The Academic Engagement Network is a national organization dedicated to academic freedom and, specifically, opposed to the BDS movement. A few weeks ago, I was invited to speak at their national conference in Chicago on the subject of challenges the AEN would face in the coming year.
My remarks were straightforward: the main challenge we would face would be to tackle right-wing threats to academic freedom and academic exchange with the same vigor that we address left-wing variants. A principled campaign in favor of academic freedom and academic exchange cannot be a fair-weather friend of free speech. And my keynote example of an issue that we had to speak out on was the Israeli law barring entry to persons who have endorsed -- in whole or in part -- the BDS campaign. Such a law purports to fight BDS, but by foreclosing academics and others from entering Israel on basis of their political ideology it in reality is BDS.
Unfortunately, from laws like this to metastasizing partnership guidelines at Hillel to right-wing calls for divestment from Hebrew University to canceling the concerts of liberal Israeli singers, these forms of "self-BDS" are becoming more common. And they're every bit as offensive to liberal norms as their left-wing counterparts.
That's why I'm pleased to report two bits of news with respect to the AEN:
First, the AEN released a statement commending the City University of New York for not bowing to right-wing pressure to cancel the scheduled commencement speech by Palestinian-American activist Linda Sarsour. While the AEN made it quite clear that they sharply opposed Sarsour's stance on BDS specifically, they correctly noted that such disagreement could not form the basis for cancelling her speech -- a principled stand that defended academic freedom in the hard case, not just the easy one.

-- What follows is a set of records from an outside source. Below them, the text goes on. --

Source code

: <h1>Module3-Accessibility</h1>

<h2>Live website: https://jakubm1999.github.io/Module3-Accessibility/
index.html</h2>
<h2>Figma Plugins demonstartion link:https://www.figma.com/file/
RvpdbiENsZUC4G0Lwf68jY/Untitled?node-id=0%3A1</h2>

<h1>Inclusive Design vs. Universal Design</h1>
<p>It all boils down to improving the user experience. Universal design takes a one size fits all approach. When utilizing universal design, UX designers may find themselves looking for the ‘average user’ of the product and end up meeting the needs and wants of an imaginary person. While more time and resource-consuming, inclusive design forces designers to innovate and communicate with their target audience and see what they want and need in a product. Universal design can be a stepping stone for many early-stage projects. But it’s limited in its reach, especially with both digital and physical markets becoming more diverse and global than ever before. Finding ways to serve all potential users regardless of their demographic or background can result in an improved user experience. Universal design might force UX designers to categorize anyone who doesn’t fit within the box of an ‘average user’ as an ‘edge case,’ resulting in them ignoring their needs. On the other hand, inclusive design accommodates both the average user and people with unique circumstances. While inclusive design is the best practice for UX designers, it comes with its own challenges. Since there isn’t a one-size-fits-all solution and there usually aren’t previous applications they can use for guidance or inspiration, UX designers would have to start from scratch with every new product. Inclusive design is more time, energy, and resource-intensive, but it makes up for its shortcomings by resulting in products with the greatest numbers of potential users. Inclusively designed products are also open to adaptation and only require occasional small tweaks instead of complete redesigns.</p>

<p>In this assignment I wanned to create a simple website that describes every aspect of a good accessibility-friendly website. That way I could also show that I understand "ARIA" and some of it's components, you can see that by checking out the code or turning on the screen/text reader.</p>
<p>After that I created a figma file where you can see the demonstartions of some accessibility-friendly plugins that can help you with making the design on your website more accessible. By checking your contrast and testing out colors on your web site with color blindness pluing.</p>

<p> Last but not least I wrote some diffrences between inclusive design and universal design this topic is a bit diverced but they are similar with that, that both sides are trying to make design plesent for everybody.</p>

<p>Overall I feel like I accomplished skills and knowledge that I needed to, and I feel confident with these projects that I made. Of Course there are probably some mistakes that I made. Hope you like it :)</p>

Second, while it has not to my knowledge been posted online, the AEN also just sent a letter to Israeli colleagues decrying the Israeli law prohibiting entry to BDS supporters as a threat to academic freedom and academic exchange, as well as counterproductive to the anti-BDS cause. Indeed, it is quite explicit in drawing the same link I did whereby this law is for all intents and purposes a form of BDS: "[H]ow can we oppose BDS’ divisive and corrosive tactics if Israel is, in effect, openly adopting a similar strategy?"
Both of these positions are correct, and I'm pleased to see the AEN take them. But more than pleased, I'm also proud. Free speech and academic freedom have a great many fair-weather friends -- it's the sort of thing that is often good for me, but not for thee. I associated with the AEN because I believed it had the capacity to resist that temptation and demand that liberal values be protected via liberal means. I'm happy to see my confidence was justified. Kudos.